Wednesday, 26 January 2011

The Aberdeengrad Factory, Part 3

Mortal enemies on the field of combat during the Second World War, once more the T-34 and Panzer IV shall do combat. Our brave workers shall take advantage of the recently constructed Tank Training Field and fight each other in mock combat. May the better team win! Do not fear for their safety - they are specially trained and, at any rate, are due to be flown back to Britain over the weekend to return to work on the TARDIS. Kan Konstructions is very particular at having a non-dead work force.

The tanks are placed in position on either side of the training course. The T-34 has the height advantage and rolls out quickly, seeking it's opponent. The Panzer crew, more cautious given their disadvantage, carefully work their way across the landscape, watching for any tell-tale signs of the Russian armoured vehicle.

Such a careful approach does not pay off, and it is the bold manoeuvring of the T-34 that allows them to spot their opponent first!

Excited, the T-34 quickly load the main turret, take careful aim and fire! The Panzer crew barely notice the enemy before it's too late, and have no time to brace themselves for impact.

But what's this? Luck? Superior armour? A poor shot? For whatever reason the Panzer simply shrugs off the blast, the shell ricocheting off the tank. The advantage suddenly shifts - the T-34 is exposed, the weak undercarriage an easy shot for the now prepared Panzer IV. The crew turn the turret, take aim, and fire.

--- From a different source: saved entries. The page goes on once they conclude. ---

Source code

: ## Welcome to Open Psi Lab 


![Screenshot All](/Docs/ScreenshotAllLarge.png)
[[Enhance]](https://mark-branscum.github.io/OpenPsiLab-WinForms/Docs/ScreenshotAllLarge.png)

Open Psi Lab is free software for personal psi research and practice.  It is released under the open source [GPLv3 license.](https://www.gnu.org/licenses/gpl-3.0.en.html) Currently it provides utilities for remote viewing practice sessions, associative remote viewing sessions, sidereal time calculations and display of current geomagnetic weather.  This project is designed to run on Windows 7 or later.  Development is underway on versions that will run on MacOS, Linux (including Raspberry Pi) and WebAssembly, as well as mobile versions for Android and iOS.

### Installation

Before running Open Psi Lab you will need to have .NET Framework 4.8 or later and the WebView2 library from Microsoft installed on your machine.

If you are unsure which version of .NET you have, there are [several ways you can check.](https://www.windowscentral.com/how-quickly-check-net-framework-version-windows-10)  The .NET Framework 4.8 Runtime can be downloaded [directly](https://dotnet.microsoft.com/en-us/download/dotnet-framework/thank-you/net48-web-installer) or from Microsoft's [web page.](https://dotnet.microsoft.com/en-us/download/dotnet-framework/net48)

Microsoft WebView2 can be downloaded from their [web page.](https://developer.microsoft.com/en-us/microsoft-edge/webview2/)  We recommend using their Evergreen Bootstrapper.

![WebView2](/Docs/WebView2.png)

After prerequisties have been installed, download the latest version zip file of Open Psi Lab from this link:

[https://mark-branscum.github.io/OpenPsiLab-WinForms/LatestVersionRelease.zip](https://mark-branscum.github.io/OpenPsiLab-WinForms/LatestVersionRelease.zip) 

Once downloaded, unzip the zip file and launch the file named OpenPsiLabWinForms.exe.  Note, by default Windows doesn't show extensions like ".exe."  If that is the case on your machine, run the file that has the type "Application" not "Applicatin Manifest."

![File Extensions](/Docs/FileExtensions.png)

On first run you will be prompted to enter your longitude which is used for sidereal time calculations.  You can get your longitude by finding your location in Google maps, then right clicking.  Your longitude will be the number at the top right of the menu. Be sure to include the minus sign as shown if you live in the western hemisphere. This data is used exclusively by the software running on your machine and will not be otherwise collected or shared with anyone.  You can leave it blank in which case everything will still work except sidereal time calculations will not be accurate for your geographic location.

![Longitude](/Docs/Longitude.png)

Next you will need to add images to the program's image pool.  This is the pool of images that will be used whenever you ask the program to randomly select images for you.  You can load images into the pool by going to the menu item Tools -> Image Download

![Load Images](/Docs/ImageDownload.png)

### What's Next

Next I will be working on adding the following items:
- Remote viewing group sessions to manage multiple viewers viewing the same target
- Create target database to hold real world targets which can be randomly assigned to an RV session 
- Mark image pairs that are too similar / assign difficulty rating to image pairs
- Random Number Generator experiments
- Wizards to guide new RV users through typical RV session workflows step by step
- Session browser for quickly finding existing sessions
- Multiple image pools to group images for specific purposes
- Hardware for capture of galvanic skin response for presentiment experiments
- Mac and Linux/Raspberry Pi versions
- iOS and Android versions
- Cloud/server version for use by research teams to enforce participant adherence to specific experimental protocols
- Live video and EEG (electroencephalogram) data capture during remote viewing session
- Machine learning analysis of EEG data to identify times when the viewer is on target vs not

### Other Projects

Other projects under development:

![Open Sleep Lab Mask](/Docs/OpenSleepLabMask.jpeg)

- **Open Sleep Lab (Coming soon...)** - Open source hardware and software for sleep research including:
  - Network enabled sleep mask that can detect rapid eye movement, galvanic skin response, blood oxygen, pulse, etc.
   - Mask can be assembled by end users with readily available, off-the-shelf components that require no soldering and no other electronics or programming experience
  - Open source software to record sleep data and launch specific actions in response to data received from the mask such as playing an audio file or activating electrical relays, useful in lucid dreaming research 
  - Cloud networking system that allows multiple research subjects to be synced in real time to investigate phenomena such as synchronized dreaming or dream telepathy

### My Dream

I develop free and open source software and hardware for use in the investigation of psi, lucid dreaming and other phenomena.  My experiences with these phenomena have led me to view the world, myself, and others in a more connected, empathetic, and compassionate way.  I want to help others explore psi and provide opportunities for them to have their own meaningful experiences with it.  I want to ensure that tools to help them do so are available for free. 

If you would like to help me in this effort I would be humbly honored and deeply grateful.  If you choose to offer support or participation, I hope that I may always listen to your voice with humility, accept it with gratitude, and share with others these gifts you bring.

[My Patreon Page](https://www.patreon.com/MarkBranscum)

It's a simple shot, and it's all that's needed to destroy the T-34. Though saddened at the defeat of his preferred tank, Great Leader Phil can't help but acknowl---

But wait?

What's happening? There's a fire breaking out on the T-34. The crew are abandoning the now burning vehicle. This shouldn't happen, there's nothing explosive in that tank - it's made of plastic and rubber, for goodness sake!

Greg! Greg get out of there, man! That thing's gonna go any second now!



Doctor's and nurses rush to the scene of the accident, bravely ignoring the burning wreck nearby. It's to no avail, however, Greg was dead the minute the tank exploded in a massive fireball. Despite my shock, I remain amazed at modern medicine and how accurately it can ascertain the cause of death in an accident.

There's little I can do but remember Greg, and as I close my eyes a slow-motion montage of my memories of him begins to play in my mind to some appropriate music. Probably Greenday's Time of Your Life. It's always Greenday's Time of Your Life.

Haha. Oh Greg, from the moment you were removed from your plastic fastenings, to your work on the Victory and the TARDIS, to that time you were consumed by a horrifying explosion. I will remember you.

I don't have a bible, so I go to the book I have probably read the most in my lifetime, and I turn to Chapter 10, Page 169, Paragraph 6:

There was a long silence. At last Frodo spoke with hesitation. 'I believed that you were a friend before the letter came,' he said, 'or at least I wished to. You have frightened me several times tonight, but never in the way that servants of the enemy would, or so I imagine. I think one of his spies would - well, seem fairer and feel fouler, if you understand.'

Words to ponder. Let us all think them and remember how they apply to Greg.


  1. Oh no, Poor Gerg. I have only known him for this one post, but I feel like we were good firends.

  2. I think a lot of people are probably feeling like that after reading this. It's like when your kettle dies and you realise what it meant to you, and all the great things it did its lifetime.



  4. Dammit Dargie, don't post stuff like that. What if my workers see that and start believing there's a better, more professional life for them out there? They might demand better bacon sandwich rations!